| HN Mirror

"I'm still a little sad about the I-178 eval, since a lot of the work I saw done by RC was quite good, if limited in scope."

I still give them credit for doing what they could for a robust, usable piece of software with some kind of evaluation. Hopefully fixing whatever problems were noted. Their page on it is also something I've shared plenty of times because some of the design elements are really good. I especially like how each process donates their own CPU and memory to accomplish kernel calls. Maybe that's bypassable but it seems like a good default. The list of certification artifacts on bottom-right also [mostly] detail the assurance activities required in secure and certified systems. I poke at FOSS projects that claim security saying, "Which of these did you not do and why?" Usually they say "a covert-what analysis?" ;)

The evaluations have become too political. Under Walker's initiative, they didn't play or make toothless threats.

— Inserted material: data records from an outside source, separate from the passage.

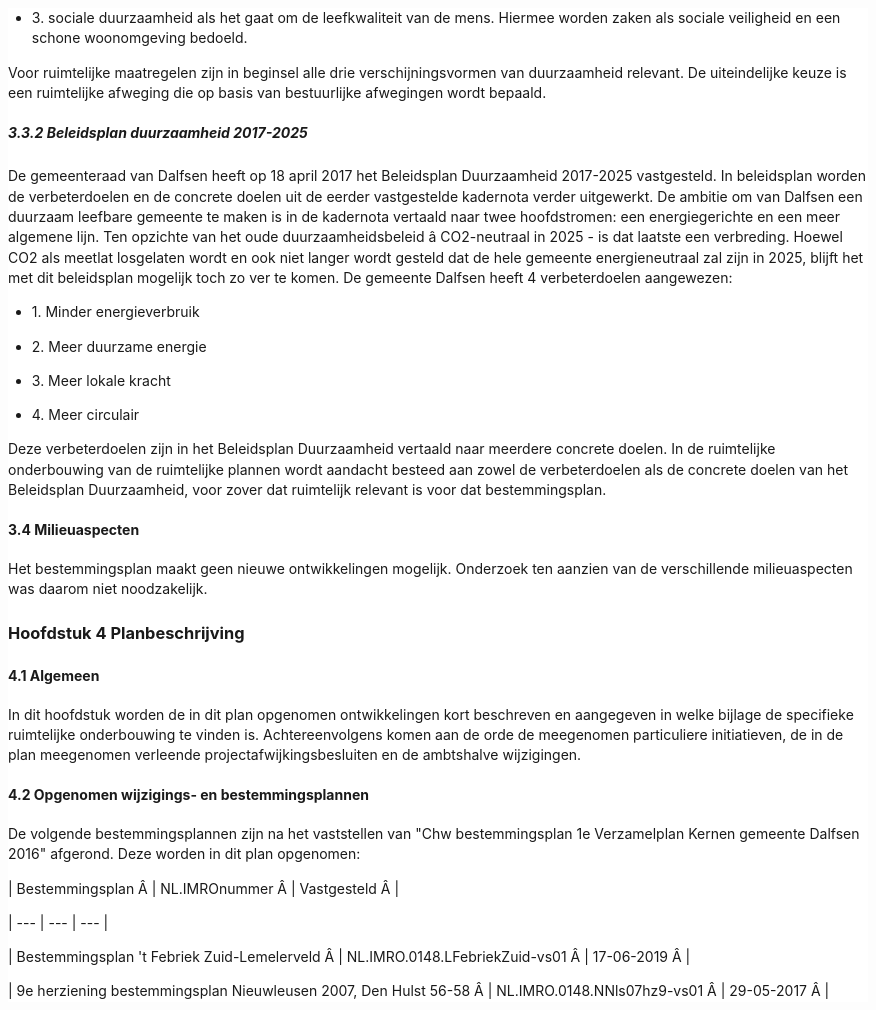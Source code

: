 * 3\. sociale duurzaamheid als het gaat om de leefkwaliteit van de mens. Hiermee worden zaken als sociale veiligheid en een schone woonomgeving bedoeld.

Voor ruimtelijke maatregelen zijn in beginsel alle drie verschijningsvormen van duurzaamheid relevant. De uiteindelijke keuze is een ruimtelijke afweging die op basis van bestuurlijke afwegingen wordt bepaald.

##### 3\.3\.2 Beleidsplan duurzaamheid 2017\-2025

De gemeenteraad van Dalfsen heeft op 18 april 2017 het Beleidsplan Duurzaamheid 2017\-2025 vastgesteld. In beleidsplan worden de verbeterdoelen en de concrete doelen uit de eerder vastgestelde kadernota verder uitgewerkt. De ambitie om van Dalfsen een duurzaam leefbare gemeente te maken is in de kadernota vertaald naar twee hoofdstromen: een energiegerichte en een meer algemene lijn. Ten opzichte van het oude duurzaamheidsbeleid â CO2\-neutraal in 2025 \- is dat laatste een verbreding. Hoewel CO2 als meetlat losgelaten wordt en ook niet langer wordt gesteld dat de hele gemeente energieneutraal zal zijn in 2025, blijft het met dit beleidsplan mogelijk toch zo ver te komen. De gemeente Dalfsen heeft 4 verbeterdoelen aangewezen:

* 1\. Minder energieverbruik

* 2\. Meer duurzame energie

* 3\. Meer lokale kracht

* 4\. Meer circulair

Deze verbeterdoelen zijn in het Beleidsplan Duurzaamheid vertaald naar meerdere concrete doelen. In de ruimtelijke onderbouwing van de ruimtelijke plannen wordt aandacht besteed aan zowel de verbeterdoelen als de concrete doelen van het Beleidsplan Duurzaamheid, voor zover dat ruimtelijk relevant is voor dat bestemmingsplan.

#### 3\.4 Milieuaspecten

Het bestemmingsplan maakt geen nieuwe ontwikkelingen mogelijk. Onderzoek ten aanzien van de verschillende milieuaspecten was daarom niet noodzakelijk.

### Hoofdstuk 4 Planbeschrijving

#### 4\.1 Algemeen

In dit hoofdstuk worden de in dit plan opgenomen ontwikkelingen kort beschreven en aangegeven in welke bijlage de specifieke ruimtelijke onderbouwing te vinden is. Achtereenvolgens komen aan de orde de meegenomen particuliere initiatieven, de in de plan meegenomen verleende projectafwijkingsbesluiten en de ambtshalve wijzigingen.

#### 4\.2 Opgenomen wijzigings\- en bestemmingsplannen

De volgende bestemmingsplannen zijn na het vaststellen van "Chw bestemmingsplan 1e Verzamelplan Kernen gemeente Dalfsen 2016" afgerond. Deze worden in dit plan opgenomen:

| Bestemmingsplan   Â | NL.IMROnummer   Â | Vastgesteld   Â |

| --- | --- | --- |

| Bestemmingsplan 't Febriek Zuid\-Lemelerveld    Â | NL.IMRO.0148\.LFebriekZuid\-vs01   Â | 17\-06\-2019   Â |

| 9e herziening bestemmingsplan Nieuwleusen 2007, Den Hulst 56\-58   Â | NL.IMRO.0148\.NNls07hz9\-vs01   Â | 29\-05\-2017   Â |
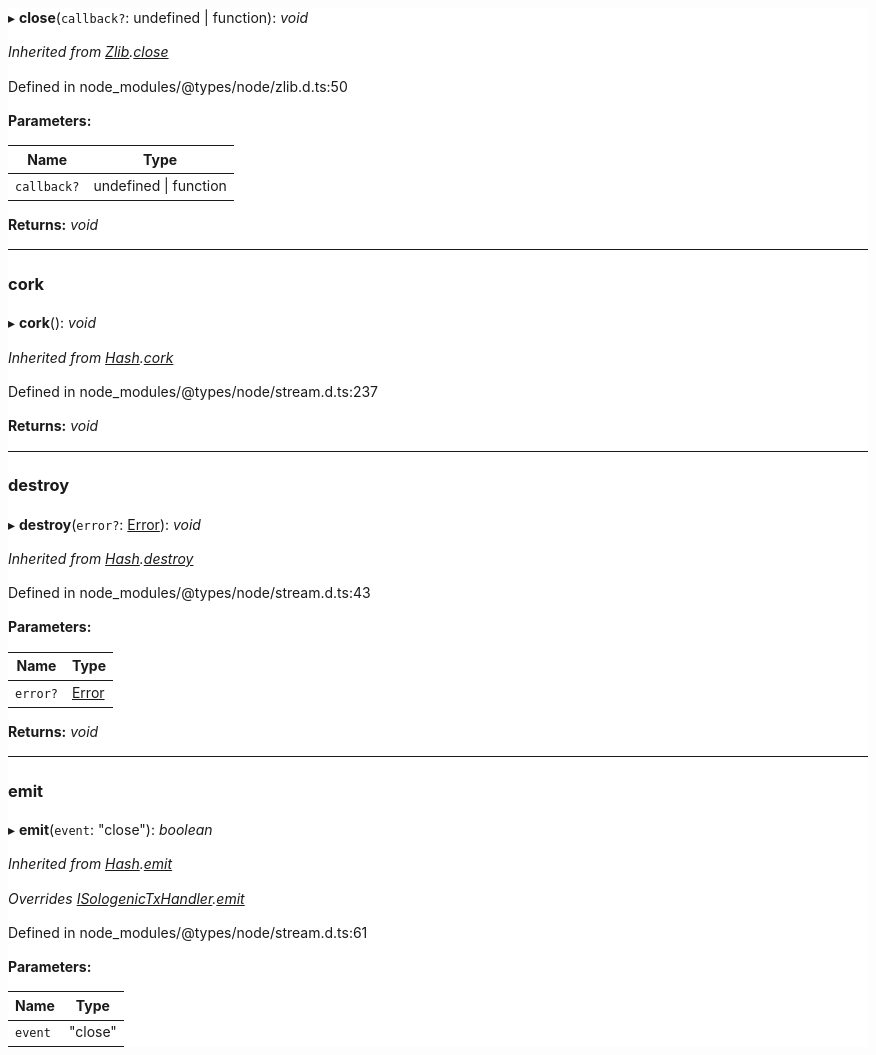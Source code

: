 ▸ **close**(`callback?`: undefined | function): *void*

*Inherited from [Zlib](_zlib_.zlib.md).[close](_zlib_.zlib.md#close)*

Defined in node_modules/@types/node/zlib.d.ts:50

**Parameters:**

Name | Type |
------ | ------ |
`callback?` | undefined &#124; function |

**Returns:** *void*

___

###  cork

▸ **cork**(): *void*

*Inherited from [Hash](../classes/_crypto_.hash.md).[cork](../classes/_crypto_.hash.md#cork)*

Defined in node_modules/@types/node/stream.d.ts:237

**Returns:** *void*

___

###  destroy

▸ **destroy**(`error?`: [Error](error.md)): *void*

*Inherited from [Hash](../classes/_crypto_.hash.md).[destroy](../classes/_crypto_.hash.md#destroy)*

Defined in node_modules/@types/node/stream.d.ts:43

**Parameters:**

Name | Type |
------ | ------ |
`error?` | [Error](error.md) |

**Returns:** *void*

___

###  emit

▸ **emit**(`event`: "close"): *boolean*

*Inherited from [Hash](../classes/_crypto_.hash.md).[emit](../classes/_crypto_.hash.md#emit)*

*Overrides [ISologenicTxHandler](isologenictxhandler.md).[emit](isologenictxhandler.md#emit)*

Defined in node_modules/@types/node/stream.d.ts:61

**Parameters:**

Name | Type |
------ | ------ |
`event` | "close" |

IBM themselves were first to be shown the door when they made a C1-class product instead of C2. STOP OS (in XTS-400), GEMSOS, SNS Server, and KeyKOS were some of most secure OS's market ever produced. That was partly due to features (current focus) but mostly due to assurance activities the predecessors of EAL6/7 mandated to systematically add quality or security to every aspect of the lifecycle. Although modern stuff is political, the assurance methods work in both EAL6/7 and DO-178B to measurably improve safety/security if applied for real. I wrote an essay on how to improve security certification to learn from prior regimes with new one focusing on assurance activities of various components (eg TOE's) with a compositional rating added and no politics allowed. Here it is:

https://pastebin.com/dACA5gPh

Far as formal methods, there are recent developments that make it a lot easier for people to do on the low end. For one, TLA+ is making waves after the Amazon report on internal use. hwayne is making a nice tutorial using the PlusCal subset here:

http://learntla.com/

One problem with full verification is they often try to do everything in one tool. I've long encouraged splitting it up among tools picking each best for the job. DeepSpec w/ CertiKOS is doing that with what looks like a DSL style of formal methods. COGENT let one team do an ext2 filesystem certified to low-level code. One I found interesting given all the work with the B method was E-SPARK where they did formal verification of specs in Event-B whose verification conditions were fed into SPARK to prove it at code level. We need more of that. Far as SPARK itself, Carlisle built IRONSIDES DNS in SPARK.

https://journal.ub.tu-berlin.de/eceasst/article/view/785/782

http://ironsides.martincarlisle.com/

My concept is using a macro-supporting, imperative language to write the application w/ formal specs for everything. Then, this is automatically translated to Rust, C, Ada2012/SPARK2014, and SPIN/TLA+ to let the code get hit by all tooling I can find for all of them in static/dynamic analysis, SPARK's prover, and test generation. Any problems found are reinterpreted in terms of the original code for developer to check if false alarm or actual problem. Concept being high-assurance labor is expensive but push-button tools that just point to severe flaws might go a long way. They can even develop and use minor tests to build plenty of features during the day with background processes or build cluster running the verification process incrementally with some tracker notifying developers of when ready are ready to look at.

I call it Brute-Force Assurance since it basically throws cheap labor and CPU's at the problem. What do you think of this concept for medium-assurance security leaning toward high at least for stopping code injections?